→ Aim of the task:
Once the images are set aside, write out the rest of the records exactly.

→ Available data:

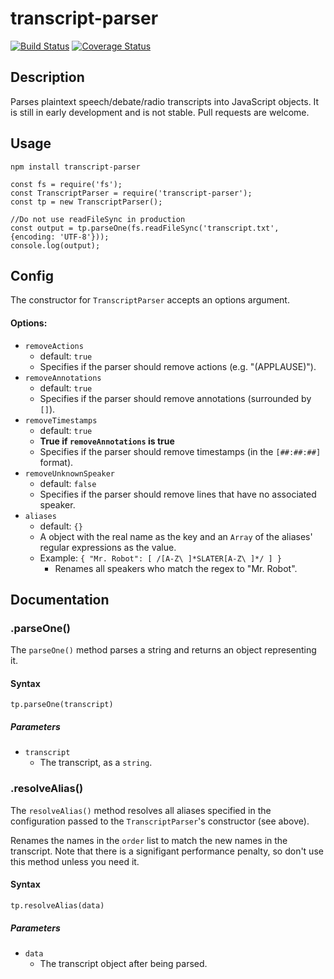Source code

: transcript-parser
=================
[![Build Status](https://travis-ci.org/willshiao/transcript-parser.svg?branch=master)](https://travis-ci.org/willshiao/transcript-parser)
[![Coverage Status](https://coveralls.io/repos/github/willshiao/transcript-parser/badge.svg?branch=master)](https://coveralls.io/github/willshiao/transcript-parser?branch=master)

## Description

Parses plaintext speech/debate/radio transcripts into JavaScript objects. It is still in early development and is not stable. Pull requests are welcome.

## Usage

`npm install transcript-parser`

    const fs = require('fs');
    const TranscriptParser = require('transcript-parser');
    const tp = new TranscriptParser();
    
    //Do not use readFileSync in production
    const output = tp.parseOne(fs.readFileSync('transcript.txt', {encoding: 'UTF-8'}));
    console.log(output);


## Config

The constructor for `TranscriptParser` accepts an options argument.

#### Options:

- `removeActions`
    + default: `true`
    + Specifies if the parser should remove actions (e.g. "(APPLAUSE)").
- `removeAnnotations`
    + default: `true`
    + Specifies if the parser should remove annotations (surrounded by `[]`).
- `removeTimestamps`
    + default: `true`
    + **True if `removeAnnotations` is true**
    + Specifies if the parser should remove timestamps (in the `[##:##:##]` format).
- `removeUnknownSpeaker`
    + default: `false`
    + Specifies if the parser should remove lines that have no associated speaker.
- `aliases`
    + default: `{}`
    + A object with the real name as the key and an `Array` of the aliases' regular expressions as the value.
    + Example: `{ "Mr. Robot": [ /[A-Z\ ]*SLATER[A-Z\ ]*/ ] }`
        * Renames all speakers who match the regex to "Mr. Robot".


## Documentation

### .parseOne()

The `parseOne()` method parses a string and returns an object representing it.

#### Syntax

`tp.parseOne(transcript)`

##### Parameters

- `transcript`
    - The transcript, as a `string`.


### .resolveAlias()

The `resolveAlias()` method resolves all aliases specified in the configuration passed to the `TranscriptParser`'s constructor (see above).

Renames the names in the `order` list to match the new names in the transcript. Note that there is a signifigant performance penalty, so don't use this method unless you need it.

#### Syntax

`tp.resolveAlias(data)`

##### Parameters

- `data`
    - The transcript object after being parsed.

→ Exercise response:
Source code

: transcript-parser
=================
[![Build Status](https://travis-ci.org/willshiao/transcript-parser.svg?branch=master)](https://travis-ci.org/willshiao/transcript-parser)
[![Coverage Status](https://coveralls.io/repos/github/willshiao/transcript-parser/badge.svg?branch=master)](https://coveralls.io/github/willshiao/transcript-parser?branch=master)

## Description

Parses plaintext speech/debate/radio transcripts into JavaScript objects. It is still in early development and is not stable. Pull requests are welcome.

## Usage

`npm install transcript-parser`

    const fs = require('fs');
    const TranscriptParser = require('transcript-parser');
    const tp = new TranscriptParser();
    
    //Do not use readFileSync in production
    const output = tp.parseOne(fs.readFileSync('transcript.txt', {encoding: 'UTF-8'}));
    console.log(output);


## Config

The constructor for `TranscriptParser` accepts an options argument.

#### Options:

- `removeActions`
    + default: `true`
    + Specifies if the parser should remove actions (e.g. "(APPLAUSE)").
- `removeAnnotations`
    + default: `true`
    + Specifies if the parser should remove annotations (surrounded by `[]`).
- `removeTimestamps`
    + default: `true`
    + **True if `removeAnnotations` is true**
    + Specifies if the parser should remove timestamps (in the `[##:##:##]` format).
- `removeUnknownSpeaker`
    + default: `false`
    + Specifies if the parser should remove lines that have no associated speaker.
- `aliases`
    + default: `{}`
    + A object with the real name as the key and an `Array` of the aliases' regular expressions as the value.
    + Example: `{ "Mr. Robot": [ /[A-Z\ ]*SLATER[A-Z\ ]*/ ] }`
        * Renames all speakers who match the regex to "Mr. Robot".


## Documentation

### .parseOne()

The `parseOne()` method parses a string and returns an object representing it.

#### Syntax

`tp.parseOne(transcript)`

##### Parameters

- `transcript`
    - The transcript, as a `string`.


### .resolveAlias()

The `resolveAlias()` method resolves all aliases specified in the configuration passed to the `TranscriptParser`'s constructor (see above).

Renames the names in the `order` list to match the new names in the transcript. Note that there is a signifigant performance penalty, so don't use this method unless you need it.

#### Syntax

`tp.resolveAlias(data)`

##### Parameters

- `data`
    - The transcript object after being parsed.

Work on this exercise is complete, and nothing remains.